#DC Chapter 5

27.2K 2.7K 148
                                    

"Apapun itu, timbulkan rasa biasa saja di hatimu. Agar ketika ia berubah menjadi sebuah luka. Kau tak akan perlu merasa tersakiti."
.
.
.

Di lain sisi, tampak seorang pria tengah berbaring malas di kasurnya. Pria itu kini tengah mengotak-ngatik ponselnya. Ketika sedang asyik-asyiknya, ia dikejutkan oleh dering ponselnya.

Regan berdecak malas, ia lalu mengangkat panggilan telepon tersebut.

"Halo!"

Regan menjauhkan ponsel tersebut dari telinganya, ia berdecih sinis.

"Lo kalau ngomong pelan-pelan, kuping gue budek dengar lo teriak-teriak gitu." Lelaki itu menjawab ketus.

"Ck. Iya-iya, gue cuma mau ngasih kabar kalo bentar lagi gue balik ke indo! Gue kangen banget sama lo." Pria di seberang sana terkekeh geli setelah mengatakan kalimat terakhir.

"Btw, kerjaan lo masih yang lama?"  ujar pria itu melanjutkan.

Regan berdehem pelan menjawab pertanyaan dari sahabatnya. Ia sebenarnya juga merindukan sahabatnya itu, tapi ia masih normal untuk mengatakan sebuah kalimat rindu kepada seorang pria.

"Udah, ya, gue mau istirahat. Lanjut lagi lain kali," ujar Regan menutup percakapan.

Ia lalu mematikan sambungan teleponnya. Menghela napas panjang, Regan mulai memejamkan matanya, bersiap masuk ke alam mimpi.

Tapi, belum sempat ia memasuki alam mimpinya. Sebuah deringan ponsel lagi-lagi mengejutkannya. Pria itu lantas bangkit dari tidurnya, ia menggenggam erat ponselnya. Menahan gejolak emosi yang siap meledak kapan saja. Mengontrol emosinya, Regan lalu mengangkat panggilan tersebut.

"Halo, malam ini saya ingin Anda membunuh rekan kerja saya. Biodata lengkapnya sudah saya kirim melalui email Anda. Saya tunggu kabar selanjutnya." Si penelepon mematikan sambungan teleponnya setelah mengutarakan niatnya menghubungi Regan.

Regan mengusap kepalanya frustrasi.

Ia baru saja akan istirahat, tapi sebuah job menantinya saat ini. Mau tak mau, Regan turun dari kasurnya. Mulai berganti pakaian dengan jubah hitamnya.

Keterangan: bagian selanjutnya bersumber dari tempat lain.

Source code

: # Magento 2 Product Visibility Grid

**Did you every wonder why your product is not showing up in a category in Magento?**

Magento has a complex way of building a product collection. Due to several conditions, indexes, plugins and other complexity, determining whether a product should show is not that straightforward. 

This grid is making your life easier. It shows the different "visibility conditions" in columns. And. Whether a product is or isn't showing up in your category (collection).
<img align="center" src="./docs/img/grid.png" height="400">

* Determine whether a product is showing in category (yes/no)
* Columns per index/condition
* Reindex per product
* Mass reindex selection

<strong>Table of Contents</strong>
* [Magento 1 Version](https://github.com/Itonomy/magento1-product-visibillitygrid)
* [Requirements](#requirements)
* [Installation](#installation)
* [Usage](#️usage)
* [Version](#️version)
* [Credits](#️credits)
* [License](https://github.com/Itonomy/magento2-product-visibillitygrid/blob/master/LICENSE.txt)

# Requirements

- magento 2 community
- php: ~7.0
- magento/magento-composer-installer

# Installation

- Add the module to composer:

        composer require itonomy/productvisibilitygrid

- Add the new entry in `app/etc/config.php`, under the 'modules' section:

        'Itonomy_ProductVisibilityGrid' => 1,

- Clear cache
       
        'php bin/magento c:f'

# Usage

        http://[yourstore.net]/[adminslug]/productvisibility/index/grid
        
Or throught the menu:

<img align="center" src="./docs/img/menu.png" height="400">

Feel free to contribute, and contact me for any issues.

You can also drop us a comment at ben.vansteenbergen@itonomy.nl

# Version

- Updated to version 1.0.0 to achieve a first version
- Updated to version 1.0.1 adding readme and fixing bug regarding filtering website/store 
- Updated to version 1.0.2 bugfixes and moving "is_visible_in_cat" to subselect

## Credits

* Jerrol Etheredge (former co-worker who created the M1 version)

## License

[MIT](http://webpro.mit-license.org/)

Selesai berganti pakaian, Regan segera mengecek emailnya. Pria itu kini tengah menatap biodata seseorang yang tak dikenalinya.

Merasa cukup, ia lalu bergegas pergi menuju tujuannya kali ini.

***

Kini Regan tengah berdiri di depan pintu rumah sang target. Ia melangkahkan kakinya perlahan, menelusuri setiap kamar yang ada di rumah itu.

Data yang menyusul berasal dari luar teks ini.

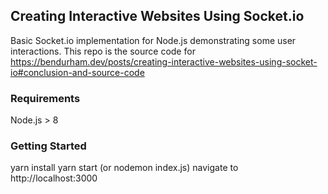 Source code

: ## Creating Interactive Websites Using Socket.io ##

Basic Socket.io implementation for Node.js demonstrating some user interactions. This repo is the source code for https://bendurham.dev/posts/creating-interactive-websites-using-socket-io#conclusion-and-source-code

### Requirements ###

Node.js > 8

### Getting Started ###

yarn install
yarn start (or nodemon index.js)
navigate to http://localhost:3000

Ketika ia membuka pintu kamar terakhir, Regan dapat melihat seorang pria paruh baya yang tengah tertidur membelakanginya. Ia melangkahkan kakinya perlahan, memasuki kamar korban.

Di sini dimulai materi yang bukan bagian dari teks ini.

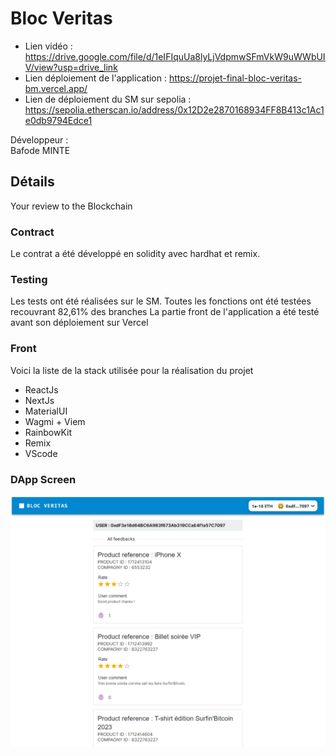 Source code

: # Bloc Veritas

- Lien vidéo : https://drive.google.com/file/d/1eIFIquUa8lyLjVdpmwSFmVkW9uWWbUIV/view?usp=drive_link
- Lien déploiement de l'application : https://projet-final-bloc-veritas-bm.vercel.app/
- Lien de déploiement du SM sur sepolia : https://sepolia.etherscan.io/address/0x12D2e2870168934FF8B413c1Ac1e0db9794Edce1

Développeur :  
Bafode MINTE

## Détails

Your review to the Blockchain

### Contract
Le contrat a été développé en solidity avec hardhat et remix.

### Testing
Les tests ont été réalisées sur le SM. Toutes les fonctions ont été testées recouvrant 82,61% des branches
La partie front de l'application a été testé avant son déploiement sur Vercel

### Front
Voici la liste de la stack utilisée pour la réalisation du projet
- ReactJs
- NextJs
- MaterialUI
- Wagmi + Viem
- RainbowKit
- Remix
- VScode

### DApp Screen 
<img src="https://github.com/mlkmte/projet-final-bloc-veritas-bm/blob/main/img.PNG" align="left" />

Mengeluarkan pisau lipat yang berada dalam sakunya, ia lalu membalikkan badan pria paruh baya tersebut secara perlahan.

Tak ingin membuat waktu lebih banyak, ia lantas segera menancapkan pisaunya tepat ke jantung korban. Si korban melotot kaget, ia menatap Regan yang juga tengah menatapnya. Napas pria paruh baya tersebut tersenggal-senggal.

Merasa terlalu lama, Regan menambahkan beberapa tusukan di area perut korbannya. Hingga kasur yang tadinya bersih, kini kotor karena banyaknya darah yang keluar dari tubuh korban.

Pria paruh baya itu meregang nyawa tepat setelah tusukan terakhir yang diberikan Regan.

Regan berdecih sinis, lalu membersihkan pisau lipatnya. Sesaat setelah beberapa menit, pria itu melangkah keluar dengan santai. Ia memasuki mobilnya, menjalankan kendaraan itu ke kediamannya.

Selang beberapa menit, ia telah sampai di rumahnya. Lelaki itu membuka jubah hitamnya, lalu melemparnya sembarangan arah. Ia berjalan mendekati ranjang, menghempaskan tubuhnya secara kasar.

Regan menutup matanya, perlahan tapi pasti, kegelapan menyapanya menggantikan kesadaran yang sedari tadi bersamanya.

***

Bias cahaya menelusup lewat langit-langit jendela. Regan sudah siap untuk berangkat ke sekolah setelah hari Minggu kemarin. Kini Regan telah kembali ke penampilan cupunya. Kacamata yang kemarin terlepas, telah kembali bertengger di batang hidungnya.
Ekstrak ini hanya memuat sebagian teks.